Jakarta · Minggu, 30 Agustus 2026Cari
WargaKonoha

Seruan Mojtaba Khamenei Kala AS Beri Rentetan Sanksi ke Iran

Pemimpin Tertinggi Iran, Mojtaba Khamenei, menyerukan penguatan produksi dalam negeri dan pengurangan ketergantungan terhadap dolar AS sebagai respons terhadap tekanan ekonomi akibat sanksi baru AS. Dalam pernyataannya, ia menekankan pentingnya mengatasi tantangan ekonomi seperti inflasi, pengangguran, dan kontrol harga melalui kebijakan ekonomi perlawanan. Mojtaba juga memuji pemerintahan Presiden Masoud Pezeshkian atas upaya menyediakan kebutuhan rakyat dan mengelola pasokan energi di tengah sanksi dan blokade AS.

Sementara itu, Wakil Presiden AS, JD Vance, menyatakan prioritas AS adalah menurunkan harga minyak dan bensin bagi rakyat AS, sementara pencegahan Iran memperoleh senjata nuklir menempati urutan kedua. Sikap keras AS ini berbeda dengan pernyataan Menteri Keuangan AS Scott Bessent yang optimis soal kesepakatan membuka kembali Selat Hormuz dalam hitungan hari. Sanksi tambahan AS pada Juli lalu menargetkan jaringan pelayaran dan keuangan Iran, menyusul serangan Teheran terhadap kapal internasional di Selat Hormuz.
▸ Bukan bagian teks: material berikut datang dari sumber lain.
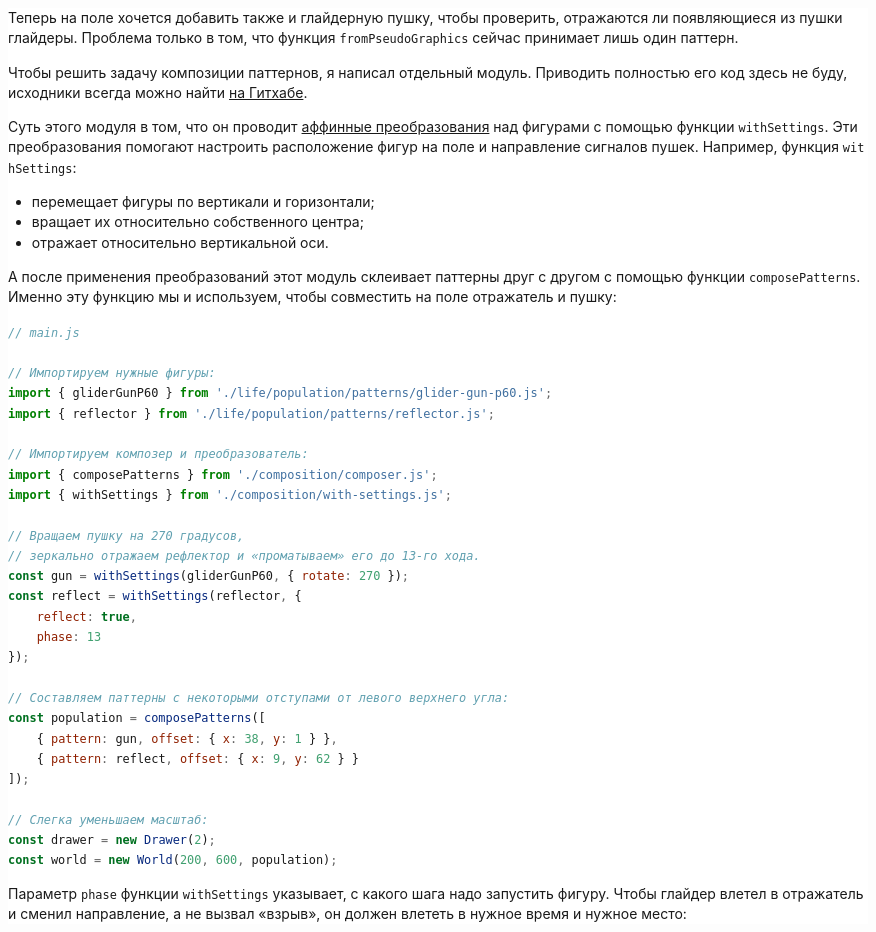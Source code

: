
 ```js
```

Теперь на поле хочется добавить также и глайдерную пушку, чтобы проверить, отражаются ли появляющиеся из пушки глайдеры. Проблема только в том, что функция `fromPseudoGraphics` сейчас принимает лишь один паттерн.

Чтобы решить задачу композиции паттернов, я написал отдельный модуль. Приводить полностью его код здесь не буду, исходники всегда можно найти [на Гитхабе](https://github.com/bespoyasov/binary-full-adder-in-the-game-of-life/tree/main/composition).

Суть этого модуля в том, что он проводит [аффинные преобразования](https://ru.wikipedia.org/wiki/Аффинное_преобразование) над фигурами с помощью функции `withSettings`. Эти преобразования помогают настроить расположение фигур на поле и направление сигналов пушек. Например, функция `withSettings`:

- перемещает фигуры по вертикали и горизонтали;
- вращает их относительно собственного центра;
- отражает относительно вертикальной оси.

А после применения преобразований этот модуль склеивает паттерны друг с другом с помощью функции `composePatterns`. Именно эту функцию мы и используем, чтобы совместить на поле отражатель и пушку:

```js
// main.js

// Импортируем нужные фигуры:
import { gliderGunP60 } from './life/population/patterns/glider-gun-p60.js';
import { reflector } from './life/population/patterns/reflector.js';

// Импортируем композер и преобразователь:
import { composePatterns } from './composition/composer.js';
import { withSettings } from './composition/with-settings.js';

// Вращаем пушку на 270 градусов,
// зеркально отражаем рефлектор и «проматываем» его до 13-го хода.
const gun = withSettings(gliderGunP60, { rotate: 270 });
const reflect = withSettings(reflector, {
	reflect: true,
	phase: 13
});

// Составляем паттерны с некоторыми отступами от левого верхнего угла:
const population = composePatterns([
	{ pattern: gun, offset: { x: 38, y: 1 } },
	{ pattern: reflect, offset: { x: 9, y: 62 } }
]);

// Слегка уменьшаем масштаб:
const drawer = new Drawer(2);
const world = new World(200, 600, population);
```

Параметр `phase` функции `withSettings` указывает, с какого шага надо запустить фигуру. Чтобы глайдер влетел в отражатель и сменил направление, а не вызвал «взрыв», он должен влететь в нужное время и нужное место:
Akibat sanksi, nilai tukar Rial Iran mencatatkan rekor terendah, melebihi 2.000.000 Rial per dolar AS. Mojtaba menekankan pentingnya pemanfaatan teknologi dan inovasi muda untuk kemajuan di sektor pertanian, industri, dan pendidikan. Ia juga menyerukan langkah-langkah untuk menjaga persatuan sosial dan melarang aksi yang melemahkan semangat nasional.